In 2004, an English translation was published in two volumes: The Story of a Childhood and The Story of a Return. In 2007, the two volumes were then consolidated in The Complete Persepolis. Satrapi’s translated work received high praise and popular attention in the United States, appearing, for example, on TIME’s 2003 list of Top 10 Comics. Such praise and popularity indicates Satrapi achieved her goal, noted in her introduction to the American edition of The Complete Persepolis, of writing the graphic novel in order to explain Iran to the Western world.
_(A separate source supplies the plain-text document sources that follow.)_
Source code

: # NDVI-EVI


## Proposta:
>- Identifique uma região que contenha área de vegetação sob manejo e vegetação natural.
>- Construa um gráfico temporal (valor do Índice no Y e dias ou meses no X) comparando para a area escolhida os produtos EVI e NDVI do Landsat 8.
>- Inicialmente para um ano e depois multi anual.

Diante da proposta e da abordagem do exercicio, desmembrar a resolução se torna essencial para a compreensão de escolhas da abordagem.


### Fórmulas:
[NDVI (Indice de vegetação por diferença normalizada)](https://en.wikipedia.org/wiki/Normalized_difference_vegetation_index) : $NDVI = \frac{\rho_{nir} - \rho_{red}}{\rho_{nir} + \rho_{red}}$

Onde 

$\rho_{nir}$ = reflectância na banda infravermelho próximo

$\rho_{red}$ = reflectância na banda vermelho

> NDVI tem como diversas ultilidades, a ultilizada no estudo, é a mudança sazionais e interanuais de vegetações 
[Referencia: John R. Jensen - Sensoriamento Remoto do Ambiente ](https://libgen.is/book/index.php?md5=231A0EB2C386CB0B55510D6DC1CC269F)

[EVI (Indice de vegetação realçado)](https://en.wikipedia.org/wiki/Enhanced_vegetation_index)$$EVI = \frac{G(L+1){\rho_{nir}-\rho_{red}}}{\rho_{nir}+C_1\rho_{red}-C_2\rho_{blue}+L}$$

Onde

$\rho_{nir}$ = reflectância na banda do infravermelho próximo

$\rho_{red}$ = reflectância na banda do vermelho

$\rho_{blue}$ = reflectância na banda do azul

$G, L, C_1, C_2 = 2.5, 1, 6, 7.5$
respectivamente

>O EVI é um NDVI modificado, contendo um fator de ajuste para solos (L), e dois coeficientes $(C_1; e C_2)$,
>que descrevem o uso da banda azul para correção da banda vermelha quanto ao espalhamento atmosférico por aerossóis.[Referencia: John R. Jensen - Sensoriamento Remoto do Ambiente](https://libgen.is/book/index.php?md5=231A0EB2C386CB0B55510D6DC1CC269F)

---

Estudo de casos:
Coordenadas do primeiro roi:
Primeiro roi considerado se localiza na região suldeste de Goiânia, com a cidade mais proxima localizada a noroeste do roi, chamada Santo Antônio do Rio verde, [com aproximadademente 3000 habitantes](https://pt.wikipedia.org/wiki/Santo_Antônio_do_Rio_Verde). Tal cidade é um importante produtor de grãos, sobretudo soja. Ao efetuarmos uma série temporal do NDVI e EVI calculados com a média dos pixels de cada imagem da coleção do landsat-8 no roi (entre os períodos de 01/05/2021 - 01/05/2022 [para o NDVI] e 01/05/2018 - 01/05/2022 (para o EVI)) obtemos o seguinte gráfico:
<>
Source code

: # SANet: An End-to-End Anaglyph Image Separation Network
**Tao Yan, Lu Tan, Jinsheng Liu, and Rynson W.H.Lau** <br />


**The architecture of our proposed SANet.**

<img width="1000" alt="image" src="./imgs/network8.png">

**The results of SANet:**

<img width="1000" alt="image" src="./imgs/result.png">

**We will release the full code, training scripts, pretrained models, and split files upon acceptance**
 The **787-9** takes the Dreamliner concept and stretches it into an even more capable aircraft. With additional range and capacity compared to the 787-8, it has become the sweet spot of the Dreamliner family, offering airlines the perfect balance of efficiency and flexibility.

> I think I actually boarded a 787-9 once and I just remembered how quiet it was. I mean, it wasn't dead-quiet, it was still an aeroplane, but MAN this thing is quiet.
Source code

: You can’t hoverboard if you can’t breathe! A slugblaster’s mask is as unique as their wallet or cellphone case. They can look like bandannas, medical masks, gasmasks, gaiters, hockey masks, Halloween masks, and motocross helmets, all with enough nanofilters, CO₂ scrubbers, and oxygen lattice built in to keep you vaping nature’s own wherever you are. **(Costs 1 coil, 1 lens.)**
Satrapi has speculated that she likely cannot return to Iran due to Persepolis’s critique of Iranian politics and leaders. Persepolis has been widely translated into many different languages.

In 2007, Persepolis was adapted to a feature-length animated French film of the same title. Persepolis the film was co-directed by Satrapi and Vincent Paronnaud. The film adaptation retains much of the original comics’ aesthetic style of heavy black and white inking. The film received high critical praise and was awarded the Jury Prize at the Cannes Film Festival, where it debuted, and was nominated for the 2007 Academy Award for Best Animated Feature.

In 2009, Satrapi authorized the online publication of Persepolis 2.0, a digital comic that recounts the election of former Iranian President Mahmoud Ahmadinejad. Persepolis 2.0 uses original drawings from Satrapi’s Persepolis with new text “edited” by authors credited only as “Payman” and “Sina.”

Since its publication and filmic adaptation, Persepolis has been praised for its positive portrayal of a female protagonist and nuanced depiction of secular Iranians. Persepolis is widely considered a staple in the genre of autobiographical comics.